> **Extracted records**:
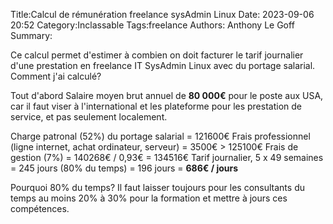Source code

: Title:Calcul de rémunération freelance sysAdmin Linux
Date: 2023-09-06 20:52
Category:Inclassable
Tags:freelance
Authors: Anthony Le Goff
Summary:

Ce calcul permet d'estimer à combien on doit facturer le tarif journalier d'une prestation en freelance IT SysAdmin Linux avec du portage salarial. Comment j'ai calculé?


Tout d'abord Salaire moyen brut annuel de **80 000€** pour le poste aux USA, car il faut viser à l'international et les plateforme pour les prestation de service, et pas seulement localement.

Charge patronal (52%) du portage salarial = 121600€
Frais professionnel (ligne internet, achat ordinateur, serveur) = 3500€ > 125100€
Frais de gestion (7%) = 140268€ / 0,93€ = 134516€
Tarif journalier, 5 x 49 semaines = 245 jours (80% du temps) = 196 jours = **686€ / jours**

Pourquoi 80% du temps? Il faut laisser toujours pour les consultants du temps au moins 20% à 30% pour la formation et mettre à jours ces compétences. 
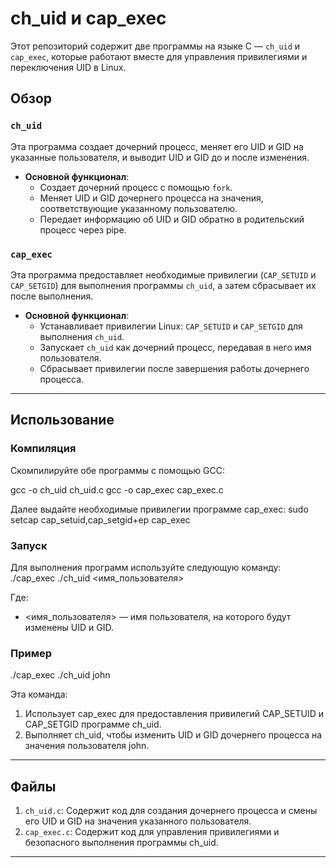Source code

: # ch_uid и cap_exec

Этот репозиторий содержит две программы на языке C — `ch_uid` и `cap_exec`, которые работают вместе для управления привилегиями и переключения UID в Linux.

## Обзор

### `ch_uid`
Эта программа создает дочерний процесс, меняет его UID и GID на указанные пользователя, и выводит UID и GID до и после изменения.

- **Основной функционал**:
  - Создает дочерний процесс с помощью `fork`.
  - Меняет UID и GID дочернего процесса на значения, соответствующие указанному пользователю.
  - Передает информацию об UID и GID обратно в родительский процесс через pipe.

### `cap_exec`
Эта программа предоставляет необходимые привилегии (`CAP_SETUID` и `CAP_SETGID`) для выполнения программы `ch_uid`, а затем сбрасывает их после выполнения.

- **Основной функционал**:
  - Устанавливает привилегии Linux: `CAP_SETUID` и `CAP_SETGID` для выполнения `ch_uid`.
  - Запускает `ch_uid` как дочерний процесс, передавая в него имя пользователя.
  - Сбрасывает привилегии после завершения работы дочернего процесса.

---

## Использование

### Компиляция
Скомпилируйте обе программы с помощью GCC:

gcc -o ch_uid ch_uid.c
gcc -o cap_exec cap_exec.c

Далее выдайте необходимые привилегии программе cap_exec:
sudo setcap cap_setuid,cap_setgid+ep cap_exec

### Запуск
Для выполнения программ используйте следующую команду:
./cap_exec ./ch_uid <имя_пользователя>

Где:
- <имя_пользователя> — имя пользователя, на которого будут изменены UID и GID.

### Пример
./cap_exec ./ch_uid john

Эта команда:
1. Использует cap_exec для предоставления привилегий CAP_SETUID и CAP_SETGID программе ch_uid.
2. Выполняет ch_uid, чтобы изменить UID и GID дочернего процесса на значения пользователя john.

---

## Файлы

1. `ch_uid.c`: Содержит код для создания дочернего процесса и смены его UID и GID на значения указанного пользователя.
2. `cap_exec.c`: Содержит код для управления привилегиями и безопасного выполнения программы ch_uid.

---

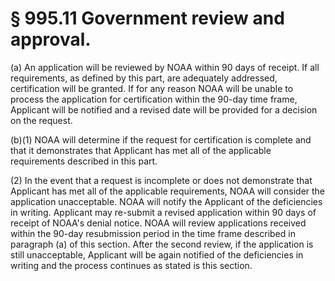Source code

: # § 995.11   Government review and approval.

(a) An application will be reviewed by NOAA within 90 days of receipt. If all requirements, as defined by this part, are adequately addressed, certification will be granted. If for any reason NOAA will be unable to process the application for certification within the 90-day time frame, Applicant will be notified and a revised date will be provided for a decision on the request.


(b)(1) NOAA will determine if the request for certification is complete and that it demonstrates that Applicant has met all of the applicable requirements described in this part.


(2) In the event that a request is incomplete or does not demonstrate that Applicant has met all of the applicable requirements, NOAA will consider the application unacceptable. NOAA will notify the Applicant of the deficiencies in writing. Applicant may re-submit a revised application within 90 days of receipt of NOAA's denial notice. NOAA will review applications received within the 90-day resubmission period in the time frame described in paragraph (a) of this section. After the second review, if the application is still unacceptable, Applicant will be again notified of the deficiencies in writing and the process continues as stated is this section.




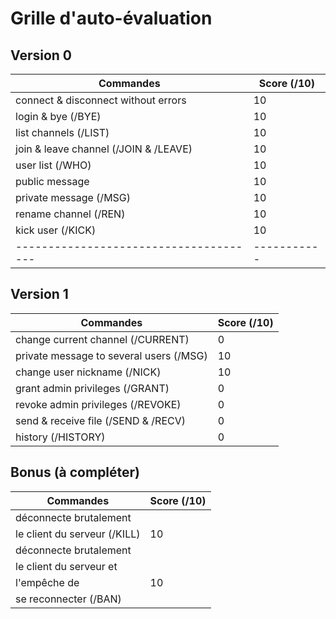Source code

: # Grille d'auto-évaluation

## Version 0

| Commandes                              | Score (/10) |
| -------------------------------------- | ----------- |
| connect & disconnect without errors    |      10     |
| login & bye (/BYE)                     |      10     |
| list channels (/LIST)                  |      10     |
| join & leave channel (/JOIN & /LEAVE)  |      10     |
| user list (/WHO)                       |      10     |
| public message                         |      10     |
| private message (/MSG)                 |      10     |
| rename channel (/REN)                  |      10     |
| kick user (/KICK)                      |      10     |
| -------------------------------------- | ----------- |

## Version 1

| Commandes                               | Score (/10) |
| --------------------------------------- | ----------- |
| change current channel (/CURRENT)       |      0      |
| private message to several users (/MSG) |      10     |
| change user nickname (/NICK)            |      10     |
| grant admin privileges (/GRANT)         |      0      |
| revoke admin privileges  (/REVOKE)      |      0      |
| send & receive file (/SEND & /RECV)     |      0      |
| history (/HISTORY)                      |      0      |

## Bonus (à compléter)

| Commandes                     | Score (/10) |
| ------------------------------| ----------- |
| déconnecte brutalement        |             |
| le client du serveur (/KILL)  |      10     |
| déconnecte brutalement        |             |
|le client du serveur et        |             |
|l'empêche de                   |      10     |
|se reconnecter (/BAN)          |             |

> **Task statement**:
Please go over the data above and copy each line with "change" in it.

> **Answer**:
| change current channel (/CURRENT)       |      0      |
| change user nickname (/NICK)            |      10     |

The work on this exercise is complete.